Teresa Kenney is a women’s health nurse practitioner with the Sancta Familia (Holy Family) Medical Apostolate in Omaha, Nebraska. Kenney told CNA that because progesterone is safe for pregnant women and their unborn babies, and the benefit of reversing a medical abortion is so great, the procedure “makes complete sense” from a scientific standpoint.

“If I give a medicine that decreases or blocks progesterone to stop a pregnancy, then it makes perfect logical medical sense to give progesterone to help reverse that,” Kenney told CNA.

“The benefit is overwhelmingly positive,” she added, “and in this situation…I would argue that two lives are actually saved when it works, because not only do you save the life of the baby, and that’s a human life being saved…but you also save the life of the mother in the sense that when she has made a choice that she deeply regrets, and we have now given her the opportunity to emotionally and physically change that choice, and it succeeds, we’ve saved her life too.”

Kenney said that progesterone has been scientifically proven to be safe for women and their babies in early pregnancy to prevent natural miscarriages from occurring.

“Just because there hasn’t been a randomized controlled double-blind study on abortion pill reversal doesn’t mean that it doesn’t make sense to implement it in medicine, because there is already scientific support for progesterone in early pregnancy in the prevention and miscarriage,” she said.

“Do we need more research? Absolutely. But to withhold treatment when, again, we know that it does no harm…we know that it medically makes sense, it scientifically makes sense, and the benefits are overwhelmingly positive, why wouldn’t we do it?” she said.

Kenney said that she finds it “frustrating” that there has been a lot of research and effort in the medical community to prevent pregnancy, but not as much to support it.

“We do live in a contraceptive society,” she said. “We have a culture against life. And so all of the studies are geared towards preventing pregnancy.”

Christopher Dodson, executive director of the North Dakota Catholic Conference, said Sept. 10 that “North Dakota legislators rightly believed that women should know about the procedure before starting the abortion process.”

He stated, “the abortion lobby co-opted the American Medical Association and used legal technicalities and medical complexities to deny women the right to know. We applaud the legislators who overwhelming supported HB 1336, Governor Burgum for signing the measure, the physicians who submitted testimony to the court in support of the law, and the Attorney General for defending women’s rights.”
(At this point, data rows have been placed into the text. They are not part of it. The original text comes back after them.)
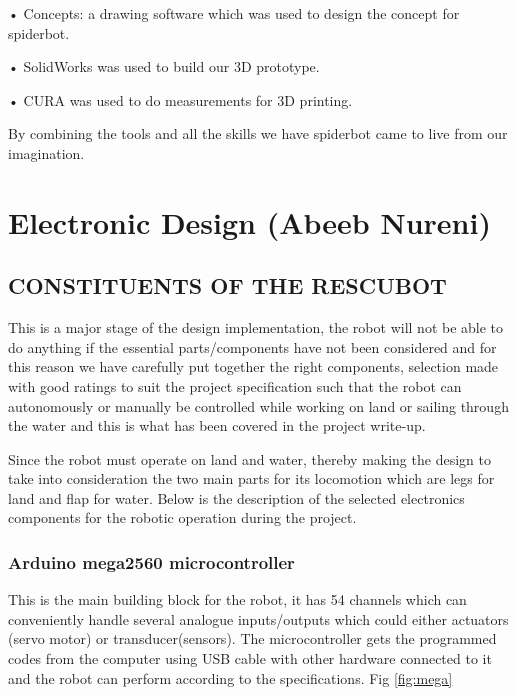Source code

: \documentclass[10pt,journal,compsoc]{IEEEtran}
\begin{document}
•	Concepts: a drawing software which was used to design the concept for spiderbot.

•	SolidWorks was used to build our 3D prototype.

•	CURA was used to do measurements for 3D printing.

By combining the tools and all the skills we have spiderbot came to live from our imagination.
 

\section{Electronic Design (Abeeb Nureni)}

\subsection{CONSTITUENTS OF THE RESCUBOT}

This is a major stage of the design implementation, the robot will not be able to do anything if the essential parts/components have not been considered and for this reason we have carefully put together the right components, selection made with good ratings to suit the project specification such that the robot can autonomously or manually be controlled while working on land or sailing through the water and this is what has been covered in the project write-up.

Since the robot must operate on land and water, thereby making the design to take into consideration the two main parts for its locomotion which are legs for land and flap for water. Below is the description of the selected electronics components for the robotic operation during the project.

\subsubsection{Arduino mega2560 microcontroller}

This is the main building block for the robot, it has 54 channels which can conveniently handle several analogue inputs/outputs which could either actuators (servo motor) or transducer(sensors). The microcontroller gets the programmed codes from the computer using USB cable with other hardware connected to it and the robot can perform according to the specifications. \cite{mega} Fig \ref{fig:mega}
\end{document}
One pro-life clinic that offers abortion pill reversal is Bella Natural Women’s Care in Englewood, Colorado.

Dede Chism, a nurse practitioner and co-founder and executive director of Bella, told CNA in 2018 that because progesterone is known to be safe for pregnant women and unborn babies, the progesterone abortion pill reversal procedure is “common sense.”

A recent study, published in Issues in Law and Medicine, a peer-reviewed medical journal, examined 261 successful abortion pill reversals, and showed that the reversal success rates were 68 percent with a high-dose oral progesterone protocol and 64 percent with an injected progesterone protocol.

Both procedures significantly improved the 25 percent fetal survival rate if no treatment is offered and a woman simply declines the second pill of a medical abortion. The case study also showed that the progesterone treatments caused no increased risk of birth defects or preterm births.

The study was authored by Dr. Mary Davenport and Dr. George Delgado, who have been studying the abortion pill reversal procedures since 2009. Delgado also sits on the board of the American Association of Pro-Life Obstetricians and Gynecologists, a group that supports the abortion pill procedure reversal.

Nagle said that women should be empowered by the law, and that they should be given “all of the information before making a decision of this magnitude.”

According to Nagle, seven other states have similar laws on the books requiring doctors to tell their patients about the abortion pill reversal procedure, which she said has saved more than 750 babies so far.

“We won’t be discouraged,” she said. “We will continue to fight for women’s rights to be given all of the information.”